Source texts of formatted documents:

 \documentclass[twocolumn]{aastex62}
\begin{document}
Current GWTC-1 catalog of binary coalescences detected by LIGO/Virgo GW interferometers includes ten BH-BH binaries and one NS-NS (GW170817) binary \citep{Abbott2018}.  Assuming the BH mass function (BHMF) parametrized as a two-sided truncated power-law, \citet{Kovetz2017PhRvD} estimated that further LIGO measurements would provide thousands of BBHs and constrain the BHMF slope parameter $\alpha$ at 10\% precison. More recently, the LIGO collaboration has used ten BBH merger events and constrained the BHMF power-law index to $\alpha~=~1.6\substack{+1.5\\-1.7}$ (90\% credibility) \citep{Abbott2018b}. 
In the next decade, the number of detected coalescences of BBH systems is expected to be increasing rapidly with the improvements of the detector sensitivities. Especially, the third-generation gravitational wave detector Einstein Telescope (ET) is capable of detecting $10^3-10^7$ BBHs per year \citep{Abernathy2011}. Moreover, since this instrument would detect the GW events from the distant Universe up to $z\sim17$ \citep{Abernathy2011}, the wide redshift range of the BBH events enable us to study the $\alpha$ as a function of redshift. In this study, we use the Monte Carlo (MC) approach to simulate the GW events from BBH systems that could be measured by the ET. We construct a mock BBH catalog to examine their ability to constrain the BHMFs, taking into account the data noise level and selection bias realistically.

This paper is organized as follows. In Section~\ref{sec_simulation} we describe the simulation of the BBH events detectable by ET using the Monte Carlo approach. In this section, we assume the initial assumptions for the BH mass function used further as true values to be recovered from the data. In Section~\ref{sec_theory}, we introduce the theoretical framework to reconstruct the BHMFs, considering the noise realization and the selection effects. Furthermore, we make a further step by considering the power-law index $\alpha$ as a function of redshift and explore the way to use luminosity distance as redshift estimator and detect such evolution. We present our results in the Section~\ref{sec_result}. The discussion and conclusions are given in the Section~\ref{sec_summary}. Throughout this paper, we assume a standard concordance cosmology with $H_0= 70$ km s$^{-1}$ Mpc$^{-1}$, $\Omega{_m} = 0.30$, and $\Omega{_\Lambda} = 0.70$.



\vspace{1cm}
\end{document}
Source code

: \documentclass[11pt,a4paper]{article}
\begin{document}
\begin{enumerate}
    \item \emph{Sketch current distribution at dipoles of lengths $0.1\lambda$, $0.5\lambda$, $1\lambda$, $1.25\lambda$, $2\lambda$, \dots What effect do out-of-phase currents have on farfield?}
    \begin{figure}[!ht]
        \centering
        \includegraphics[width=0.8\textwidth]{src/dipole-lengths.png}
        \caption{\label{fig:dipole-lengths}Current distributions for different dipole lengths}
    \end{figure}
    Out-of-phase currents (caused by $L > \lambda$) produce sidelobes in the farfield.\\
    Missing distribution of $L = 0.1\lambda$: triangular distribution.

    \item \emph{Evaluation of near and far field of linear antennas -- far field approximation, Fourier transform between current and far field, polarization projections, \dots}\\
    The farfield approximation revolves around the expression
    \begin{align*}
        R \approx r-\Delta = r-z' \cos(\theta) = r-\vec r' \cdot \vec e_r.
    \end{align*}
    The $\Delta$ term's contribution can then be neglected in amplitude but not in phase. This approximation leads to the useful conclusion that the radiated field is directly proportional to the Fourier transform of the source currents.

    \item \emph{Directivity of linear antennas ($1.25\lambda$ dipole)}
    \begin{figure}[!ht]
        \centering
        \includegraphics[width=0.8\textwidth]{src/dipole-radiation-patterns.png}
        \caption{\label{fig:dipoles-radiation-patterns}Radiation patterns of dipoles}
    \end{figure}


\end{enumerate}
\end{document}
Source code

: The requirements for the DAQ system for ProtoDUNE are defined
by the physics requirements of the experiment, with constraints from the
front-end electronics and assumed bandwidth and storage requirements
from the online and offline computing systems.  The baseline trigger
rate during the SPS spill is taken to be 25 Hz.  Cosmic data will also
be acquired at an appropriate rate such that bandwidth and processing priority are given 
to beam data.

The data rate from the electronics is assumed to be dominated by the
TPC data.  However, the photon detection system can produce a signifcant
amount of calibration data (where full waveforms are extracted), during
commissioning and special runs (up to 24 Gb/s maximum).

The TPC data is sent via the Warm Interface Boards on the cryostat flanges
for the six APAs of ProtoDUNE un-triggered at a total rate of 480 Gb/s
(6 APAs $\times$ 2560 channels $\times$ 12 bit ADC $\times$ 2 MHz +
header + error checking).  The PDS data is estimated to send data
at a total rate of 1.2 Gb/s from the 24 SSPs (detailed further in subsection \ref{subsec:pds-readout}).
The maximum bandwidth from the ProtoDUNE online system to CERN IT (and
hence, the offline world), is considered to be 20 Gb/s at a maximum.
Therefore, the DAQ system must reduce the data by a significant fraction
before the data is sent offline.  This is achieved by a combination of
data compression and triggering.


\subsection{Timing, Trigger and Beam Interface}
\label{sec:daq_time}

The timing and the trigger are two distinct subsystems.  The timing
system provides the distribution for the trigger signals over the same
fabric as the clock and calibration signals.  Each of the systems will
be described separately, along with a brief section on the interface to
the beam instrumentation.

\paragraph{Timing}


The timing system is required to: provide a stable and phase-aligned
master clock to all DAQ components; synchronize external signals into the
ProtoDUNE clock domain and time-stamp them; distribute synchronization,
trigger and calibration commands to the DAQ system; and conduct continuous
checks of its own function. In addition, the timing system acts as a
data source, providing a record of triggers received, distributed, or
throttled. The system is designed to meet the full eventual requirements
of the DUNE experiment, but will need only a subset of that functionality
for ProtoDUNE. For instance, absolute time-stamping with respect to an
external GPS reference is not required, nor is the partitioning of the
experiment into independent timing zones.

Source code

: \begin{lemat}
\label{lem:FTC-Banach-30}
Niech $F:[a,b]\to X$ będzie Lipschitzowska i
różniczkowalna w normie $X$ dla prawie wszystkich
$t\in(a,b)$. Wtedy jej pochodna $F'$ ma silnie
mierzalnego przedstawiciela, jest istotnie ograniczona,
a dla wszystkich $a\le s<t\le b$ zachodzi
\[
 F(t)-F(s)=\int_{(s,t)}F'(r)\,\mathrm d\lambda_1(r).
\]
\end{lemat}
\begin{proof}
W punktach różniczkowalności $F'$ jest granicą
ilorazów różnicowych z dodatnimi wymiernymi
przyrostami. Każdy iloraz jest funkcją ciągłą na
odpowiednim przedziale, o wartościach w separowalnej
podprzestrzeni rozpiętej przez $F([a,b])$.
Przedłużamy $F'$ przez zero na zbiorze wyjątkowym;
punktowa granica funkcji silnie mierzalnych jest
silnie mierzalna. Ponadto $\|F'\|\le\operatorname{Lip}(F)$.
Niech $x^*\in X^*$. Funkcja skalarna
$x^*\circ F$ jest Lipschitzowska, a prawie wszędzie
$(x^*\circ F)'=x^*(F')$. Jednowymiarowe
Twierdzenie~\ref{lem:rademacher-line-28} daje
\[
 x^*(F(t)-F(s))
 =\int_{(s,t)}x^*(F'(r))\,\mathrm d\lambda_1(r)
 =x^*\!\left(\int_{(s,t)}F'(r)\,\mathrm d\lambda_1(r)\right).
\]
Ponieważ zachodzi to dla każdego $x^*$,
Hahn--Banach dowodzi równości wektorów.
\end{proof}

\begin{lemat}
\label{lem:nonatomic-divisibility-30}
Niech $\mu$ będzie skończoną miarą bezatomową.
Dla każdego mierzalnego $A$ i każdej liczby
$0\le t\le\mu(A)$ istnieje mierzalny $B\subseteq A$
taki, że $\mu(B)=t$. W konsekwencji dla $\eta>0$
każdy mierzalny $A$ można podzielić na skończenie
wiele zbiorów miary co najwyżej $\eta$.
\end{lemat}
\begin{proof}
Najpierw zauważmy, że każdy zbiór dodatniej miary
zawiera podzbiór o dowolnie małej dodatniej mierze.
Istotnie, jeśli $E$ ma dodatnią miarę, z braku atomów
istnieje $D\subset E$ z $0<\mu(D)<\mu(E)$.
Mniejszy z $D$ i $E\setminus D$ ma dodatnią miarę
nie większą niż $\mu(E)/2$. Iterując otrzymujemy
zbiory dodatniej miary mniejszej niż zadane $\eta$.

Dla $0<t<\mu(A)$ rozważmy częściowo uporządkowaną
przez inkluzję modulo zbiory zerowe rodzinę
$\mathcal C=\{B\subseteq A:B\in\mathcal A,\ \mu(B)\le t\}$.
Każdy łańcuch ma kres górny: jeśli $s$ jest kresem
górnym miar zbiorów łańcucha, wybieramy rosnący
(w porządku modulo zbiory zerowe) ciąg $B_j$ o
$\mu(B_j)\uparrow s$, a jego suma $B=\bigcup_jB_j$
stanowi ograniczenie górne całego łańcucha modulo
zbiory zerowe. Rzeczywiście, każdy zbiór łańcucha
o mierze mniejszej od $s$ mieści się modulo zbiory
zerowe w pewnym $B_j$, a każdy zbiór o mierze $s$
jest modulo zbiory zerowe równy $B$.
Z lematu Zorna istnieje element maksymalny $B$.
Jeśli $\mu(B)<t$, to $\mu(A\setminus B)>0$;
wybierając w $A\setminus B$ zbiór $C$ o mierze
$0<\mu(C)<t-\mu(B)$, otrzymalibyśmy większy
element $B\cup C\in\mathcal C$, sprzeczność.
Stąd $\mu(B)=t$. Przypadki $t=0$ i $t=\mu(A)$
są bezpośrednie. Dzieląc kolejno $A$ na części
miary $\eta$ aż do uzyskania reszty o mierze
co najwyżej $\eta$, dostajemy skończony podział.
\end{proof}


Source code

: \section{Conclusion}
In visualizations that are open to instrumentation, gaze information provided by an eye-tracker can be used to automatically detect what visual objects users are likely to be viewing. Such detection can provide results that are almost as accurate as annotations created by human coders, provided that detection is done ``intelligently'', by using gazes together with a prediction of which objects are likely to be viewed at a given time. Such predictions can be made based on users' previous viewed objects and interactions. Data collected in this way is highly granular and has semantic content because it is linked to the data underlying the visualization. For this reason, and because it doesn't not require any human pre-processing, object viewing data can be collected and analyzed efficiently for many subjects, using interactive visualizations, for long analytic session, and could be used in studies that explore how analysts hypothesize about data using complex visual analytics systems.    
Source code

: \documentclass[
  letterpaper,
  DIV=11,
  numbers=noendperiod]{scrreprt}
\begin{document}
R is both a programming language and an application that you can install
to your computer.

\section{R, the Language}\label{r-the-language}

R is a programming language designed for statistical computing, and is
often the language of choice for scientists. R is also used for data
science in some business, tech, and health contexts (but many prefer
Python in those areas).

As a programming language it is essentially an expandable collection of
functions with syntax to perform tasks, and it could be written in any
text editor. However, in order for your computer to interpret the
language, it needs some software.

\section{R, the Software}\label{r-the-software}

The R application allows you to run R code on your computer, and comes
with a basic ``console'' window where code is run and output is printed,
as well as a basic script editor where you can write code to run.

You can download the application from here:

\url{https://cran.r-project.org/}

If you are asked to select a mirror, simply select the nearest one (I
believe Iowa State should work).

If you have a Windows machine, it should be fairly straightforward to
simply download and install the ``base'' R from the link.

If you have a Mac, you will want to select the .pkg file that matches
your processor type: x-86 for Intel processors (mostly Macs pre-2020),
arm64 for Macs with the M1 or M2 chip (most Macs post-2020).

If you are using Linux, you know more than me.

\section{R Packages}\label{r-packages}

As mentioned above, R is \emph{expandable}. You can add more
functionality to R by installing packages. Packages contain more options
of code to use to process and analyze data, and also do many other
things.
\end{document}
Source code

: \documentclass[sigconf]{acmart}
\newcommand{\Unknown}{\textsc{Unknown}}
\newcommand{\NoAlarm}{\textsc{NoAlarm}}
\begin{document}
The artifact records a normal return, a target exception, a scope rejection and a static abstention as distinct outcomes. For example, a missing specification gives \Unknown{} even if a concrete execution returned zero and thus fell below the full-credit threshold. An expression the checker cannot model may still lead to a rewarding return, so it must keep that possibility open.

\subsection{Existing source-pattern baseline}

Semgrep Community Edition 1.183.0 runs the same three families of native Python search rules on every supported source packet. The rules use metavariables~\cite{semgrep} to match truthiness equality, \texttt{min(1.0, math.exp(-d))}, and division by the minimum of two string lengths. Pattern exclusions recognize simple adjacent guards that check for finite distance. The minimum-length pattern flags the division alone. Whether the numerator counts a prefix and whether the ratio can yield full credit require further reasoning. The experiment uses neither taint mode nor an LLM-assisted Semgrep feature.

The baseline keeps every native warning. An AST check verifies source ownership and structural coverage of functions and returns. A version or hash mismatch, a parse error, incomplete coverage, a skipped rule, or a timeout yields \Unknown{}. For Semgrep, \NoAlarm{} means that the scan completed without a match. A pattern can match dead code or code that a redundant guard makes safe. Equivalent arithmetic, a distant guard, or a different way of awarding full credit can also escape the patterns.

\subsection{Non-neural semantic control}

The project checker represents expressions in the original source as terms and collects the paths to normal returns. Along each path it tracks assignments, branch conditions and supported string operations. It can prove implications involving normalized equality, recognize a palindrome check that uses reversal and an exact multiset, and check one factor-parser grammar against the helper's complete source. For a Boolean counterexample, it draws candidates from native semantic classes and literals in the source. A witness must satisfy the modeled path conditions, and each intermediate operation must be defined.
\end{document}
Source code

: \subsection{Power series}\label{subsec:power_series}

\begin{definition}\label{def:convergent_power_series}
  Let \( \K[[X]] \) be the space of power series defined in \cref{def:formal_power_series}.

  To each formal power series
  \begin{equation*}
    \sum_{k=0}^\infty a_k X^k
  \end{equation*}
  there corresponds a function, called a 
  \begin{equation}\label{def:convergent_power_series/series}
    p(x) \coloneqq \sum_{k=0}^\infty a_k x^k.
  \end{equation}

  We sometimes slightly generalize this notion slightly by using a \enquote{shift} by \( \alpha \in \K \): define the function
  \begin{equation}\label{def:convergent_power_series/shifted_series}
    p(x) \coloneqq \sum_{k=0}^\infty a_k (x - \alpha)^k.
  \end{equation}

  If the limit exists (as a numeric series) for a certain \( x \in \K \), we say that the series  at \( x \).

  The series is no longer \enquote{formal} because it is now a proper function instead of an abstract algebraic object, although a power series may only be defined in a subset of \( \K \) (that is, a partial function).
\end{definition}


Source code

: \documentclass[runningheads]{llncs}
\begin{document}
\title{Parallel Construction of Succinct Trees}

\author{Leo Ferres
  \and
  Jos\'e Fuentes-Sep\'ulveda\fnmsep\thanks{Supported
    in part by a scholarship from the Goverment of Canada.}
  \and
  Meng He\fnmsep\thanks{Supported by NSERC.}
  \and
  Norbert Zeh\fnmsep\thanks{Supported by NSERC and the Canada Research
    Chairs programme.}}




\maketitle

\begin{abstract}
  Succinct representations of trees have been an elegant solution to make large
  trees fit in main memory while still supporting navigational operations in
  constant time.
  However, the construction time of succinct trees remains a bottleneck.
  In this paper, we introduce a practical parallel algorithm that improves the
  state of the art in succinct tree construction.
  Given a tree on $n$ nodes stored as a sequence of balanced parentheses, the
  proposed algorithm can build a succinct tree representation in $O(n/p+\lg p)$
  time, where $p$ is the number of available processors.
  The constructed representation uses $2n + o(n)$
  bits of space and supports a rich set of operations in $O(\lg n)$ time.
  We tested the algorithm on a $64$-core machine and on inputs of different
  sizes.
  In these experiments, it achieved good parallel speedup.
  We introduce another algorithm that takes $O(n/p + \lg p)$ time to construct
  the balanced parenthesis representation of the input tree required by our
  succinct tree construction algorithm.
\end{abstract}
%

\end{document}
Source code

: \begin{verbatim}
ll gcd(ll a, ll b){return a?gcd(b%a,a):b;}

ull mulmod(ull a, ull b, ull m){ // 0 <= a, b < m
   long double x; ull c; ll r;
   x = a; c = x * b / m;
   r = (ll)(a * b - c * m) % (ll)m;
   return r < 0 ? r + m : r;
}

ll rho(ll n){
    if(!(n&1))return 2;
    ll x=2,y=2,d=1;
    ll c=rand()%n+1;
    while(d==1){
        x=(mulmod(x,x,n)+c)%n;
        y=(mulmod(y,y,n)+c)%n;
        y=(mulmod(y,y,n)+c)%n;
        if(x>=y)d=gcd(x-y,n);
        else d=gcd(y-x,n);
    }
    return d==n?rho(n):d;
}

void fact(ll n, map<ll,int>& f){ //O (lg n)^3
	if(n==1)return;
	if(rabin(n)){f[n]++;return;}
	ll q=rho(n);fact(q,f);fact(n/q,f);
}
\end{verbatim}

TASK GOAL: Please copy the lines above from the line with "Najpierw zauważmy, że" up to and including the line with "Mniejszy z $D$", exactly as written and with nothing else.

ANSWER SECTION:
Najpierw zauważmy, że każdy zbiór dodatniej miary
zawiera podzbiór o dowolnie małej dodatniej mierze.
Istotnie, jeśli $E$ ma dodatnią miarę, z braku atomów
istnieje $D\subset E$ z $0<\mu(D)<\mu(E)$.
Mniejszy z $D$ i $E\setminus D$ ma dodatnią miarę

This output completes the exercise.